Preußen bot den Juden ein sehr gutes wirtschaftliches Umfeld. Während die Kaufleute und Handwerker in den vorangegangenen Jahrhunderten von Christen aus ihren Berufen verdrängt wurden, sorgte Friedrich Wilhelm I. gezielt dafür, dass diese sich wieder in den Wirtschaftszweigen ansiedelten. Die Juden hatten eine gute Bildung und waren meist durch Geldgeschäfte sehr vermögend, weshalb sie die preußische Wirtschaft stark unterstützten. Viele von ihnen wurden im 18. Jahrhundert zu Gründungen von Manufakturen ermutigt.
Die Zahl der Juden nahm besonders in Berlin immer stärker zu. Viele lebten illegal in Preußen. Mit dem General-Reglement von 1730, welches die Zahl der jüdischen Familien in Berlin auf 100 begrenzte, sollte die weitere Ausbreitung der Juden gestoppt werden. Die Zahlen wuchsen aber trotzdem weiter, deshalb erließ Friedrich II. 1750 das „Revidierte General-Privillegium und Reglement“, welches die Juden in Berlin kontrollieren sollte. Dieses teilte die Juden in sechs Klassen ein. Die Klasse der „Generalprivilligierten“ war den christlichen Kaufleuten gleichgestellt. Sie bestand aus den wohlhabendsten Juden. Diese besaßen einen persönlichen Schutzbrief und durften sich überall mit ihren legitimen Kindern und jüdischen Bediensteten niederlassen, weshalb sie in den jüdischen Gemeinden als „Hausväter“ bezeichnet wurden. Zur ersten Klasse gehörten hauptsächlich sehr reiche Kaufleute, Hofjuden (standen direkt im Dienst des Fürsten, meist als Finanzberater) sowie Münzunternehmer (prägten Geld für den König, finanzierten damit große Teile des Siebenjährigen Krieges).

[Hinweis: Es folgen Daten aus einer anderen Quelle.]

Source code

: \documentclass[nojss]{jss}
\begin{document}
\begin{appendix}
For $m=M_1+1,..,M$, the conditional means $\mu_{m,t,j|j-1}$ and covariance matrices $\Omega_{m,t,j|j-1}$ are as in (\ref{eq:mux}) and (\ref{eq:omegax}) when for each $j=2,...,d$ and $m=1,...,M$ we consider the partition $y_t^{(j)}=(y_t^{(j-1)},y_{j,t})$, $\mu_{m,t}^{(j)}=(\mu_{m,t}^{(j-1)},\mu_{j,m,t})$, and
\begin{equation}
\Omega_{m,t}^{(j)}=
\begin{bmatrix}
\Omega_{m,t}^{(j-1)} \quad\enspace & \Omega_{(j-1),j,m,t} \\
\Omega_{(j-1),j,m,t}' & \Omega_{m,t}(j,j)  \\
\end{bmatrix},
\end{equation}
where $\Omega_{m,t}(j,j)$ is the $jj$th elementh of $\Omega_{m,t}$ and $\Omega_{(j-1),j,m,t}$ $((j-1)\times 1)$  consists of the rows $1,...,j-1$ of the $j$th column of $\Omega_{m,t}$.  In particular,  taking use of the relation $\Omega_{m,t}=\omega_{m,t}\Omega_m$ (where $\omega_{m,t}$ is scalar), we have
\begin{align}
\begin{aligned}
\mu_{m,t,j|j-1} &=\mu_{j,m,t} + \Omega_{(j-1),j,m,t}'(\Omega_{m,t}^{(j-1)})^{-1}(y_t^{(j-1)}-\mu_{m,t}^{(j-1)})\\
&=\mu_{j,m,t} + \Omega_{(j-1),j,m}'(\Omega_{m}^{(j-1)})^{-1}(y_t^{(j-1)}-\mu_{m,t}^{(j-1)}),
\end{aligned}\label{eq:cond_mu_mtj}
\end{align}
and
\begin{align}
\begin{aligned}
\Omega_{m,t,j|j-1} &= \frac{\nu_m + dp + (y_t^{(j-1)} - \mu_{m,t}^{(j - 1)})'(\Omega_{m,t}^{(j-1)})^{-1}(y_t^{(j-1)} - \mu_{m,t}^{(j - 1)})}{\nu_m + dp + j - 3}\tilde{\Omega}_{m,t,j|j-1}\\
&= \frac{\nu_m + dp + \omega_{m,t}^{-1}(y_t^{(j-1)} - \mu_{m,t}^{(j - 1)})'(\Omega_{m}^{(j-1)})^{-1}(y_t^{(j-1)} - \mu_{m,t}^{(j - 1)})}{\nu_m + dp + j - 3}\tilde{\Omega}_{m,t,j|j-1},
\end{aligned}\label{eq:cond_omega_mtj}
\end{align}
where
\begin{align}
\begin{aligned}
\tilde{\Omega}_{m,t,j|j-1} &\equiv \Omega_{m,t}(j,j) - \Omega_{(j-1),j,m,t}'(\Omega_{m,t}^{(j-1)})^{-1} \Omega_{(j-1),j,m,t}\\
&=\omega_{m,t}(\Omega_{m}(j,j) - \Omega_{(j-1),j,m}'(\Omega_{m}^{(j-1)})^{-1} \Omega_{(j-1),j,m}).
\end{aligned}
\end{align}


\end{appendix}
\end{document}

Die Klasse der Schutzjuden durfte sich nur an festgelegten Orten niederlassen. Die „ordentlichen Schutzjuden“ durften ihr Wohnrecht auf ein Kind übertragen und gegen 1000 Taler pro Kind bis zu zwei weitere Kinder „ansetzen“. Die „außerordentlichen Schutzjuden“ durften nur ein Kind gegen 1000 Taler mit einem Wohnrecht ausstatten. Zu dieser Klasse gehörten freie Berufe wie Ärzte, Rechtsanwälte und Künstler. Rabbiner und Gemeindehelfer gehörten der vierten Klasse an und hatten ein Wohnrecht, das auf die Amtszeit beschränkt war. Jüdische Kinder, die kein Aufenthaltsrecht erhielten, galten als „geduldete“ Juden und bildeten die fünfte Klasse. Sie waren rechtlos und durften nicht heiraten. Die niedrigsten Juden waren die Bediensteten der Schutzjuden. Sie galten als „Tolerierte“ und waren ebenfalls rechtlos. Die Anzahl der Schutzjuden wurde auf 203 „ordentliche“ und „63 „außerordentliche“ begrenzt. Die oberen drei Klassen waren für die Kollektivzahlungen verantwortlich, welche 1768 auf 25 000 Taler angehoben wurde. Durch die strengen Regelungen wurde die meisten Juden aus den Städten verdrängt. Nur die Reichsten konnten in Großstädten wie Berlin leben. Trotzdem wurde die Ausbreitung jüdischer Gemeinden dadurch nicht gestoppt.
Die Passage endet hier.